La diversité n’étant pas la moindre qualité de ce label, chacun peut y trouver son compte avec des groupes garage flirtant entre punk, pop, psyché, shoegaze, toujours dans un esprit de simplicité, d’efficacité mélodique et de réverbérations assassines. Dans cette galaxie de mutants se niche un groupe de jeunes rêveurs aux looks plus sunshine qu’une photo d’après-midi barbecue réunissant Laird Hamilton et Brian Wilson autour d’un kalhua baileys et aux yeux plus explosés que les mecs qui jouaient les grands frères dans Lords of Dogtown.

Les Tomorrows Tulips, loin d’être hollandais ne sont pas loin d’incarner la désinvolture d’une bande de potes sortant d’un coffee shop d’Amsterdam avec l’impression de tenir en laisse des rottweilers invisibles en guise de protection. Une bande de potes presqu’aussi allumés que Syd Barett, mais tous ensemble.
Sauf qu’ici les protections s’incarnent dans des guitares truffées de reverb donnant l’impression que ces gars cherchent à se faire oublier, à dresser un mur entre eux et la réalité, en deçà duquel ne pourraient survivre que sirènes sensuelles à qui on aurait greffé des roues de skateboard, plantes hallucinogènes et leurs petites gueules de minets défoncées à l’acide.
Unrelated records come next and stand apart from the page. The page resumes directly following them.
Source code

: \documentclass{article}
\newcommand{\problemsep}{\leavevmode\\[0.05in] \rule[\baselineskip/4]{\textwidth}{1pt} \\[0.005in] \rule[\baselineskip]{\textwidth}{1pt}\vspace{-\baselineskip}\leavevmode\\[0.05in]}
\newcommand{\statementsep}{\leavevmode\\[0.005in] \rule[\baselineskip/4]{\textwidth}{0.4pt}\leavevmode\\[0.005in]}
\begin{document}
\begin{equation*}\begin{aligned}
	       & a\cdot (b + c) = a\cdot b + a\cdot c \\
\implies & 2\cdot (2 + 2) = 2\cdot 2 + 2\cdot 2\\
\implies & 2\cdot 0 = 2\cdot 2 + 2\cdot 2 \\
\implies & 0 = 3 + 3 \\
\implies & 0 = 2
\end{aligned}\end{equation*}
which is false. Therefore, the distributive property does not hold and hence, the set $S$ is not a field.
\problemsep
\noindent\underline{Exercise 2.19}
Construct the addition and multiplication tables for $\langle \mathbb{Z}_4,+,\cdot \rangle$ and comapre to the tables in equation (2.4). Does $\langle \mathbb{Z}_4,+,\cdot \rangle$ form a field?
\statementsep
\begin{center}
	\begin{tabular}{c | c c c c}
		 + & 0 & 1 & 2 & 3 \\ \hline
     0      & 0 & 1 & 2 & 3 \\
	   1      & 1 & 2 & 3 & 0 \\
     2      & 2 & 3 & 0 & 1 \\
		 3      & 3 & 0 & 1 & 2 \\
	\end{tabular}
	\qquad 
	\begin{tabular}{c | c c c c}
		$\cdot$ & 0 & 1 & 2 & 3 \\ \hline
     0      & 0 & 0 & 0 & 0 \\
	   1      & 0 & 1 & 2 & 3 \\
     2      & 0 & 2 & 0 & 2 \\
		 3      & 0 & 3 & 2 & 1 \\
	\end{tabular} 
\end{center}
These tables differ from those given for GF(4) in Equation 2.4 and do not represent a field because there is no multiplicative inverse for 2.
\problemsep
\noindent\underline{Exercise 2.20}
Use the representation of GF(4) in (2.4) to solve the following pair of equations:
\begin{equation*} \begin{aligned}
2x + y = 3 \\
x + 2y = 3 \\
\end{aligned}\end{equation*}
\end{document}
On est plus dans l’ambiance lendemains qui déchantent avec des ascenseurs de flanger du style Mac de Marco dans des chansons comme Flower on The Wall, ou dans Eternally Teenage, une chanson à l’image du groupe qui donne envie de passer des vacances coincé entre le canapé d’une veille bicoque californienne à mater Retour vers le Futur et une rampe de skate un peu délabrée d’Echo Park à taper le carton avec des sosies d’Eliott Smith.

Les voix lancinantes et plaintives d’une chanson comme Shades of Grey donnent un petit caractère bucolique à l’ensemble alors que les wow-wow et duos de voix de Roses renvoient à une Californie ensoleillée et lointaine récupérée par les yuppies de San Francisco dans leur entreprise de transformation vintage du réel pour se donner bonne conscience de dominer le monde grâce aux technologies. Mais ici c’est LA et les chansons sont harmonieuses, pleines de mélodies accrocheuses, de voix légèrement fracassées à la négligence punk pour former une entité garage-pop au poil sans grande ambition si ce n’est apaiser les petits tracas de la vie autour du spliff géant de l’amour et de la spontanéité.

On se pressera donc d’aller les voir mercredi prochain à l’Espace B histoire de creuser la tombe de nos émotions les plus blafardes et de communier dans une joyeuse effusion de câlins maltés, bercés par les reefs planants de ces jeunes adeptes du Velvet, en bons décérébrés de la côte ouest.